Вот находит гульливый человеченко самое простое словцо, вроде «утушки», «лапушки», нашептывает его в розовое от смущения ушко, и зная, что врет напропалую, однако такой теплоты подпускает в голос, так улещивает, в такие шелка и бархаты окручивает льстиво-коварный голос свой, что девичье сердце неминуемо начинает дрожать, как осиновый лист под ветродуем, готовый отлететь с черена. Каким-то неисповедимым образом магнетизм природного слова участвует в системе сбоев, нарушая всякую логику поступка. «От любви до ненависти один шаг». И на этот шаг может толкнуть иль неожиданное трепетное ласковое слово, настроенное на волну ждущей женской души, а то же самое слово, сказанное невпопад, в неурочный час, может вызвать многолетнюю вражду. Русское слово не только многолико, но в нем изначально заложено неистираемое противоречие, свойственное русской душе. Из этого многомыслия, многочувствия строится ряд ассоциативных картин, прямо противоположных заложенному смыслу.

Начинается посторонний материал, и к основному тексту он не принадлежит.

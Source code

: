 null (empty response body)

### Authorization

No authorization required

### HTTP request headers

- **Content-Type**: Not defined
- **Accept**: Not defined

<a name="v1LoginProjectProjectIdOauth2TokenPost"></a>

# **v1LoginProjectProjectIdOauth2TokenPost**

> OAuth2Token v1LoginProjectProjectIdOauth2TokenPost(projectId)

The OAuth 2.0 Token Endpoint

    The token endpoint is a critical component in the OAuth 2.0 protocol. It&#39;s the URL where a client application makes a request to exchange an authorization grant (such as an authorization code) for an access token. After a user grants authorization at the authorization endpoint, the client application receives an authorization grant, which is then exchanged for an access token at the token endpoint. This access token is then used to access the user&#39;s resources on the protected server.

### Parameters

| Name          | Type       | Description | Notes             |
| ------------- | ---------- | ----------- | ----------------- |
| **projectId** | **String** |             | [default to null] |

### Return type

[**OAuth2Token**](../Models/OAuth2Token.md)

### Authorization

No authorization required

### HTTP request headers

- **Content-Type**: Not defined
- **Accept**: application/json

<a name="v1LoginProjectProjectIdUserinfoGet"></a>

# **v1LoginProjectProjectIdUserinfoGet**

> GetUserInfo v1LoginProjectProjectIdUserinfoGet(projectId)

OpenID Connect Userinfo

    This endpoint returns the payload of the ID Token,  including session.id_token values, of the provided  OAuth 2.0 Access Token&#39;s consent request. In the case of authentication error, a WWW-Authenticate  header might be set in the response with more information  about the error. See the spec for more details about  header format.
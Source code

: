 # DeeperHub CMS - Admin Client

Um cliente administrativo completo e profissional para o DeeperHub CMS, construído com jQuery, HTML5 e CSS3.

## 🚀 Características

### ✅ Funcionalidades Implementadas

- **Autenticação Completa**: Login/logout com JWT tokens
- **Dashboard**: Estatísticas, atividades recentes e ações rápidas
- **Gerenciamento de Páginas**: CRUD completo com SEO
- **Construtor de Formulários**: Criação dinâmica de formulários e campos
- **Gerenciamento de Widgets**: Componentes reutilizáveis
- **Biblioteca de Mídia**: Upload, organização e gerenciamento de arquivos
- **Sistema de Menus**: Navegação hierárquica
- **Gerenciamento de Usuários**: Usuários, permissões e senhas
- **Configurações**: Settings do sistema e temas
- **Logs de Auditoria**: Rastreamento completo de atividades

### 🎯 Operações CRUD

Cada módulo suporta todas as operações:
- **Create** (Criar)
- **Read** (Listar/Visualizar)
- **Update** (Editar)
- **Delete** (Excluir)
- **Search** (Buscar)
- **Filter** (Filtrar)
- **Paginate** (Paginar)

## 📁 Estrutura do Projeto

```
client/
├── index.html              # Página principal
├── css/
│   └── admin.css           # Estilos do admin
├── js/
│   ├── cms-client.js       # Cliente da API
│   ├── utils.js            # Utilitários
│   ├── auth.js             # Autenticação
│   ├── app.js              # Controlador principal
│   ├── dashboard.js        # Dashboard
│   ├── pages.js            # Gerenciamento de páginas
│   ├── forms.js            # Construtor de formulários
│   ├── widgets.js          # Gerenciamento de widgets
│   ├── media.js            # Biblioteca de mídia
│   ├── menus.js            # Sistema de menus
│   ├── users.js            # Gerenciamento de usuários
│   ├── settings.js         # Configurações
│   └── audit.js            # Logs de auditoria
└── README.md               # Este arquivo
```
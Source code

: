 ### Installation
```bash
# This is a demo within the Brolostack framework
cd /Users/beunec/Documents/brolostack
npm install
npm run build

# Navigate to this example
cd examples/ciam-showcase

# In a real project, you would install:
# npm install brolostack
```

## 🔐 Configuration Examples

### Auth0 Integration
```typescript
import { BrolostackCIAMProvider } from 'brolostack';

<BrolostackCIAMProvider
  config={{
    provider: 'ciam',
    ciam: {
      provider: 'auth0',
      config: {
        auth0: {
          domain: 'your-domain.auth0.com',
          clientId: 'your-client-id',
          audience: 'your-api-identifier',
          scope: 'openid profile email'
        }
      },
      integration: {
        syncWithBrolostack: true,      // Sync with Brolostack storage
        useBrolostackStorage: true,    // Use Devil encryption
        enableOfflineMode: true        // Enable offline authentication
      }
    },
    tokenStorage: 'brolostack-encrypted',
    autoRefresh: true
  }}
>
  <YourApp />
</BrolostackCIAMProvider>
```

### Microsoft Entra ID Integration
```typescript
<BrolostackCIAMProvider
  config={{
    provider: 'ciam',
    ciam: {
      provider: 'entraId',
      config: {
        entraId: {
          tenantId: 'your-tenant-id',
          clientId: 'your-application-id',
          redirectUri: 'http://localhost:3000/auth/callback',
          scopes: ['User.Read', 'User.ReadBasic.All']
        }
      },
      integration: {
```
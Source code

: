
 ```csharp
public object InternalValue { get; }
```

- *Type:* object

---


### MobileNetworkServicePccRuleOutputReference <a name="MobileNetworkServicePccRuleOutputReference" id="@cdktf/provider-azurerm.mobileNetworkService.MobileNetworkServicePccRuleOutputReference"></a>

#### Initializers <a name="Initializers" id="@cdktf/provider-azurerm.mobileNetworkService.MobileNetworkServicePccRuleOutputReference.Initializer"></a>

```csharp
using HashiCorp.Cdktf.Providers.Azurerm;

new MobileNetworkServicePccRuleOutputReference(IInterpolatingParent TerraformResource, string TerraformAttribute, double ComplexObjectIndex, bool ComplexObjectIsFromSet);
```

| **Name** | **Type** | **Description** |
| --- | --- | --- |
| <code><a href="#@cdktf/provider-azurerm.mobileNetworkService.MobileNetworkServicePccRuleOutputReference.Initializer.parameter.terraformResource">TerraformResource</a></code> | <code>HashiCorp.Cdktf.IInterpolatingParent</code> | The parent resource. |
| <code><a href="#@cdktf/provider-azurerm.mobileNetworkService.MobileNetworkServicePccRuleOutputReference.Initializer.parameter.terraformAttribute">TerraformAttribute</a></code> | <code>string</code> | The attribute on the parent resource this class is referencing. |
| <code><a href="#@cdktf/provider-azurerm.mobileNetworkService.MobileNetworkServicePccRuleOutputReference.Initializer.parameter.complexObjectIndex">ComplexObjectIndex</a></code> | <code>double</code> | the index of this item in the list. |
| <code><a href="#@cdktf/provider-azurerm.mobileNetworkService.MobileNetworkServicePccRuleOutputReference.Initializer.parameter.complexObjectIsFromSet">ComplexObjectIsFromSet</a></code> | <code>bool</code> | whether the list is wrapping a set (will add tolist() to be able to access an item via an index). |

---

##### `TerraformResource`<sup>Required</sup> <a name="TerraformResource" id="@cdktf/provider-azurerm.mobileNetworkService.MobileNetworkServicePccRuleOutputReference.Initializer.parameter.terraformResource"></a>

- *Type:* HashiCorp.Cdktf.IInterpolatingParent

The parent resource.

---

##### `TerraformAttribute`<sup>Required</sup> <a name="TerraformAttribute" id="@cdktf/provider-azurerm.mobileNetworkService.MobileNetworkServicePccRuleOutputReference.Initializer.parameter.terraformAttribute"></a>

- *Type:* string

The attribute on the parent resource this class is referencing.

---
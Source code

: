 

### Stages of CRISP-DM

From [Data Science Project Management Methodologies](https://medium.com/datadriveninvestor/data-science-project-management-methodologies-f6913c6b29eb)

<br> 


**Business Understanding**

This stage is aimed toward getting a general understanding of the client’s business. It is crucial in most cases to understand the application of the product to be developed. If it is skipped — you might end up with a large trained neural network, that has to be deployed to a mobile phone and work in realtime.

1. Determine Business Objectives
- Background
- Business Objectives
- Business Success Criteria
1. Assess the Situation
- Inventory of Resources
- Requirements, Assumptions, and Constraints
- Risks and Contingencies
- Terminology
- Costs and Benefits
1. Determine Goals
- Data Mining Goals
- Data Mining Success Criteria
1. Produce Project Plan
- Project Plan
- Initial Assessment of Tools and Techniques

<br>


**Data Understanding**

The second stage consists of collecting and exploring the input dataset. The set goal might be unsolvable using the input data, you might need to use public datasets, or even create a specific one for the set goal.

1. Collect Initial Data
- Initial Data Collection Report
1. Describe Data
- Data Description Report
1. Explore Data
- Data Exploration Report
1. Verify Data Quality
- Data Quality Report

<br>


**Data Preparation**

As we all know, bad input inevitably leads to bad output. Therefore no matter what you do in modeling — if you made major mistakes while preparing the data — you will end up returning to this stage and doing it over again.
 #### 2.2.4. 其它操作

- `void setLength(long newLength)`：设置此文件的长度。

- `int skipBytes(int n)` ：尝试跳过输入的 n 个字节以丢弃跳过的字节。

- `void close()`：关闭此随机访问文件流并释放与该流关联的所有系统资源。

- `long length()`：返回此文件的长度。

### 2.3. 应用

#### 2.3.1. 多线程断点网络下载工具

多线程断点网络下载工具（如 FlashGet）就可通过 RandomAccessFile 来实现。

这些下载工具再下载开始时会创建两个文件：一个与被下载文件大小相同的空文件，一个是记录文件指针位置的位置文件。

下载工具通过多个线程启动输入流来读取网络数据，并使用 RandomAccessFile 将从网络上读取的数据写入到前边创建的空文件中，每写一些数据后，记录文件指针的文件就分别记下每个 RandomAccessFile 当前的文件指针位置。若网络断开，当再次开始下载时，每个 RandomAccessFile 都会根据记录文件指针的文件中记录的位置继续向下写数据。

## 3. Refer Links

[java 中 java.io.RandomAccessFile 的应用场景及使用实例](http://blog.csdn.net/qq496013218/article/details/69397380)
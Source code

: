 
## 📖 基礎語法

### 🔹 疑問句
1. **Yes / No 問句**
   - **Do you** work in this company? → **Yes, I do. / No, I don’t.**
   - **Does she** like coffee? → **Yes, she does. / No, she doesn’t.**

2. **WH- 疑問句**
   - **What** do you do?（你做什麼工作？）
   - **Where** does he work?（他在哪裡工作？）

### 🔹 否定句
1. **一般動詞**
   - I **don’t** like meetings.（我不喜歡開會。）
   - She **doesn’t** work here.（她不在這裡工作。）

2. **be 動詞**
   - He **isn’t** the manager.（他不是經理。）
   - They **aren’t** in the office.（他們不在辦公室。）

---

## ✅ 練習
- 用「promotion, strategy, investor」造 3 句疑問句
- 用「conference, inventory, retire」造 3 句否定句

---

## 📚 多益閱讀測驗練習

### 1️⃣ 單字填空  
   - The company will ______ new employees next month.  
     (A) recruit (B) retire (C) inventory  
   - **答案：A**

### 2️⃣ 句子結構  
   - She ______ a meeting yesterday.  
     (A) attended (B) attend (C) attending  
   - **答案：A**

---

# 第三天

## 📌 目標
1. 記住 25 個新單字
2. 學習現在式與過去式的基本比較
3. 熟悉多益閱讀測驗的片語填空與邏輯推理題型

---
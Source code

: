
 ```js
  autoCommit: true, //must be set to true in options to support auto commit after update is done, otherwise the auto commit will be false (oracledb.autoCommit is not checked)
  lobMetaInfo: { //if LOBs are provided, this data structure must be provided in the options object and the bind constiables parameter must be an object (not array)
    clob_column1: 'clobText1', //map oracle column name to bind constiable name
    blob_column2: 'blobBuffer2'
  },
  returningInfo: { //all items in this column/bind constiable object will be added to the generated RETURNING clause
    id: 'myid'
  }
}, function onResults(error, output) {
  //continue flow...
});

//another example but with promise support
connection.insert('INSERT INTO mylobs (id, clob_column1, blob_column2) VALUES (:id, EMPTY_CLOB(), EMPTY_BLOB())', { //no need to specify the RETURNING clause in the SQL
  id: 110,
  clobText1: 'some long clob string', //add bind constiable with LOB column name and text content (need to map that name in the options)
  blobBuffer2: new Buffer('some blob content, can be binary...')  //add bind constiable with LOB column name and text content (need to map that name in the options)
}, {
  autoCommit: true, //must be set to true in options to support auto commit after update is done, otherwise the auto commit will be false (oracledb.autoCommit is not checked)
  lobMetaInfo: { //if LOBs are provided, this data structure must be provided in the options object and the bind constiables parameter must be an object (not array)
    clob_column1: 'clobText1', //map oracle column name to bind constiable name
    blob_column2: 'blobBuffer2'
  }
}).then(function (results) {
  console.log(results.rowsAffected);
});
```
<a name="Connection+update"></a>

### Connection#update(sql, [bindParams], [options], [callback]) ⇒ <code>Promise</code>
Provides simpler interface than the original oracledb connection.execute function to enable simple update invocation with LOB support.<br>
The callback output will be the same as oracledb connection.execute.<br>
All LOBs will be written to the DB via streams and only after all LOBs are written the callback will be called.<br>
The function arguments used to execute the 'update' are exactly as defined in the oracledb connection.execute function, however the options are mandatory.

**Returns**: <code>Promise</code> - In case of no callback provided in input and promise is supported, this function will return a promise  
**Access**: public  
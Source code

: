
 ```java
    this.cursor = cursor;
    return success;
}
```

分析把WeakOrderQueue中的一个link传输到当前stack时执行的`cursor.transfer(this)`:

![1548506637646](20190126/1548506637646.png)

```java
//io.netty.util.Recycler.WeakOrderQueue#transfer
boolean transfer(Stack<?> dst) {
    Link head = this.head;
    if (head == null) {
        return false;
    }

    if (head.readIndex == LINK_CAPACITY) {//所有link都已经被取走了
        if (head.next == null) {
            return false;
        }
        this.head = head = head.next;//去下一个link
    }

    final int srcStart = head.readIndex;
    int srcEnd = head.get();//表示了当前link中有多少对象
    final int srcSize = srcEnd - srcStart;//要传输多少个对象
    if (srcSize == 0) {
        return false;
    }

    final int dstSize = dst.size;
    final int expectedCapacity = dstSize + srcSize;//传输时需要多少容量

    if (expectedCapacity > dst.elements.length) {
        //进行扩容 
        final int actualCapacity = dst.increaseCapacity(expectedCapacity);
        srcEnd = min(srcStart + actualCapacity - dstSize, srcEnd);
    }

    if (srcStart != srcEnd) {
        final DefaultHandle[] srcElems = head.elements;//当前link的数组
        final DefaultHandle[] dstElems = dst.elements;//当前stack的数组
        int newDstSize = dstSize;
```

«Живот» – брюхо, чрево, утроба, бочка ненасытная, чертова мельница и т. д.
«Живот» – нажитое добро, гобина, сундуки, амбары, скотина и т. д.
«Живот» – жизнь. «Смерти иль живота!» – кричит разъяренный душегубец над жертвою, взбулгаченный и потерявший здравость ума в кулачном бою…
Значит, в «системе сбоев как регуляторе потока жизни» потаенный, но корневой смысл в цепи событий может сыграть слово, сказанное с чувством любви иль ненависти. Ведь если знать притягливое слово, то можно горы своротить, такого немыслимого можно накуделить, что и тысячей умов не разгрести. В то же время симбиоз нескольких значений в одном слове (этакая русская словесная матрешка) несет не только чувственное и эстетическое удовольствие, но и разрушительную неуправляемую силу. Например: «член» – в сексуальном смысле; он же – член политбюро; он же – член предложения; он же – член семьи и т. д. Помню, как мы хихикали в детстве, когда кто-то заговаривал о члене политбюро, образ стремительно принижался, терял политический смысл, как бы прилюдно обнажался этот человек, показывая всем свой срам, опускался до значения обывателя, рядового строителя жизни, какого-нибудь Ваньки Пронькина, который всегда ходил с расстегнутой ширинкой. А ведь мы были в те годы куда стеснительней и стыдливей нынешних подростков. Помню, что слово «презерватив» говорилось с оглядкою и смущением, оно считалось куда срамнее и грязнее самого отвратительного матерного слова.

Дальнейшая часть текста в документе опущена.